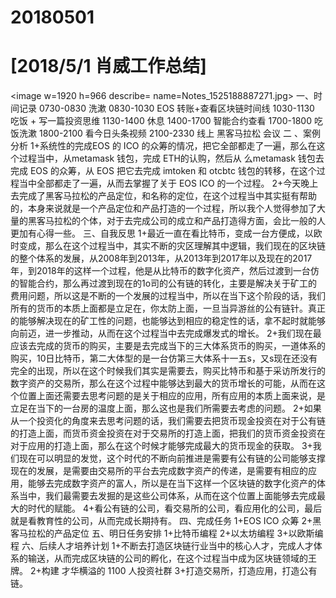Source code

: # 20180501

# [2018/5/1 肖威工作总结]
<image w=1920 h=966 describe= name=Notes_1525188887271.jpg>
一、时间记录
0730-0830 洗漱
0830-1030  EOS 转账+查看区块链时间线
1030-1130 吃饭 + 写一篇投资思维
1130-1400 休息
1400-1700 智能合约查看
1700-1800 吃饭洗漱
1800-2100 看今日头条视频
2100-2330 线上 黑客马拉松 会议
二 、案例分析
1+系统性的完成EOS 的 ICO 的众筹的情况，把它全部都走了一遍，那么在这个过程当中，从metamask 钱包，完成 ETH的认购，然后从 么metamask 钱包去完成 EOS 的众筹，从 EOS 把它去完成 imtoken 和 otcbtc 钱包的转移，在这个过程当中全部都走了一遍，从而去掌握了关于
 EOS ICO 的一个过程。
2+今天晚上去完成了黑客马拉松的产品定位，和名称的定位，在这个过程当中其实挺有帮助的，本身来说就是一个产品定位和产品打造的一个过程，所以我个人觉得参加了大量的黑客马拉松的个体，对于去完成公司的成立和产品打造得方面，会比一般的人更加有心得一些。
三、自我反思
1+最近一直在看比特币，变成一台方便成，以欧时变成，那么在这个过程当中，其实不断的灾区理解其中逻辑，我们现在的区块链的整个体系的发展，从2008年到2013年，从2013年到2017年以及现在的2017年，到2018年的这样一个过程，他是从比特币的数字化资产，然后过渡到一台仿的智能合约，那么再过渡到现在的1o司的公有链的转化，主要是解决关于矿工的费用问题，所以这是不断的一个发展的过程当中，所以在当下这个阶段的话，我们所有的货币的本质上面都是立足在，你太防上面，一旦当异游丝的公有链针。真正的能够解决现在的矿工性的问题，也能够达到相应的稳定性的话，拿不起时就能够向前迈，进一步推动，从而在这个过程当中去完成爆发式的增长。
2+我们现在最应该去完成的货币的购买，主要是去完成当下的三大体系货币的购买，一道体系的购买，10日比特币，第二大体型的是一台仿第三大体系十一五s，又s现在还没有完全的出现，所以在这个时候我们其实是需要去，购买比特币和基于采访所发行的数字资产的交易所，那么在这个过程中能够达到最大的货币增长的可能，从而在这个位置上面还需要去思考问题的是关于相应的应用，所有应用的本质上面来说，是立足在当下的一台房的温度上面，那么这也是我们所需要去考虑的问题。
2+如果从一个投资化的角度来去思考问题的话，我们需要去把货币现金投资在对于公有链的打造上面，而货币资金投资在对于交易所的打造上面，把我们的货币资金投资在对于应用的打造上面，那么在这个时候才能够完成最大的货币现金的获取。
3+我们现在可以明显的发觉，这个时代的不断向前推进是需要有公有链的公司能够支撑现在的发展，是需要由交易所的平台去完成数字资产的传递，是需要有相应的应用，能够去完成数字资产的富人，所以是在当下这样一个区块链的数字化资产的体系当中，我们最需要去发掘的是这些公司体系，从而在这个位置上面能够去完成最大的时代的赋能。
4+看公有链的公司，看交易所的公司，看应用化的公司，最后就是看教育性的公司，从而完成长期持有。
四、完成任务
1+EOS ICO 众筹
2+黑客马拉松的产品定位
五、明日任务安排
1+比特币编程
2+以太坊编程
3+以欧斯编程
六、后续人才培养计划
1+不断去打造区块链行业当中的核心人才，完成人才体系的输送，从而完成区块链的公司的孵化，在这个过程当中成为区块链领域的王牌。
2+构建 才华横溢的 1100 人投资社群
3+打造交易所，打造应用，打造公有链。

-- -- --

:: What to do ::
First drop every picture, then print the data above exactly as it stands.

:: Answer to this problem ::
Source code

: # 20180501

# [2018/5/1 肖威工作总结]
<image w=1920 h=966 describe= name=Notes_1525188887271.jpg>
一、时间记录
0730-0830 洗漱
0830-1030  EOS 转账+查看区块链时间线
1030-1130 吃饭 + 写一篇投资思维
1130-1400 休息
1400-1700 智能合约查看
1700-1800 吃饭洗漱
1800-2100 看今日头条视频
2100-2330 线上 黑客马拉松 会议
二 、案例分析
1+系统性的完成EOS 的 ICO 的众筹的情况，把它全部都走了一遍，那么在这个过程当中，从metamask 钱包，完成 ETH的认购，然后从 么metamask 钱包去完成 EOS 的众筹，从 EOS 把它去完成 imtoken 和 otcbtc 钱包的转移，在这个过程当中全部都走了一遍，从而去掌握了关于
 EOS ICO 的一个过程。
2+今天晚上去完成了黑客马拉松的产品定位，和名称的定位，在这个过程当中其实挺有帮助的，本身来说就是一个产品定位和产品打造的一个过程，所以我个人觉得参加了大量的黑客马拉松的个体，对于去完成公司的成立和产品打造得方面，会比一般的人更加有心得一些。
三、自我反思
1+最近一直在看比特币，变成一台方便成，以欧时变成，那么在这个过程当中，其实不断的灾区理解其中逻辑，我们现在的区块链的整个体系的发展，从2008年到2013年，从2013年到2017年以及现在的2017年，到2018年的这样一个过程，他是从比特币的数字化资产，然后过渡到一台仿的智能合约，那么再过渡到现在的1o司的公有链的转化，主要是解决关于矿工的费用问题，所以这是不断的一个发展的过程当中，所以在当下这个阶段的话，我们所有的货币的本质上面都是立足在，你太防上面，一旦当异游丝的公有链针。真正的能够解决现在的矿工性的问题，也能够达到相应的稳定性的话，拿不起时就能够向前迈，进一步推动，从而在这个过程当中去完成爆发式的增长。
2+我们现在最应该去完成的货币的购买，主要是去完成当下的三大体系货币的购买，一道体系的购买，10日比特币，第二大体型的是一台仿第三大体系十一五s，又s现在还没有完全的出现，所以在这个时候我们其实是需要去，购买比特币和基于采访所发行的数字资产的交易所，那么在这个过程中能够达到最大的货币增长的可能，从而在这个位置上面还需要去思考问题的是关于相应的应用，所有应用的本质上面来说，是立足在当下的一台房的温度上面，那么这也是我们所需要去考虑的问题。
2+如果从一个投资化的角度来去思考问题的话，我们需要去把货币现金投资在对于公有链的打造上面，而货币资金投资在对于交易所的打造上面，把我们的货币资金投资在对于应用的打造上面，那么在这个时候才能够完成最大的货币现金的获取。
3+我们现在可以明显的发觉，这个时代的不断向前推进是需要有公有链的公司能够支撑现在的发展，是需要由交易所的平台去完成数字资产的传递，是需要有相应的应用，能够去完成数字资产的富人，所以是在当下这样一个区块链的数字化资产的体系当中，我们最需要去发掘的是这些公司体系，从而在这个位置上面能够去完成最大的时代的赋能。
4+看公有链的公司，看交易所的公司，看应用化的公司，最后就是看教育性的公司，从而完成长期持有。
四、完成任务
1+EOS ICO 众筹
2+黑客马拉松的产品定位
五、明日任务安排
1+比特币编程
2+以太坊编程
3+以欧斯编程
六、后续人才培养计划
1+不断去打造区块链行业当中的核心人才，完成人才体系的输送，从而完成区块链的公司的孵化，在这个过程当中成为区块链领域的王牌。
2+构建 才华横溢的 1100 人投资社群
3+打造交易所，打造应用，打造公有链。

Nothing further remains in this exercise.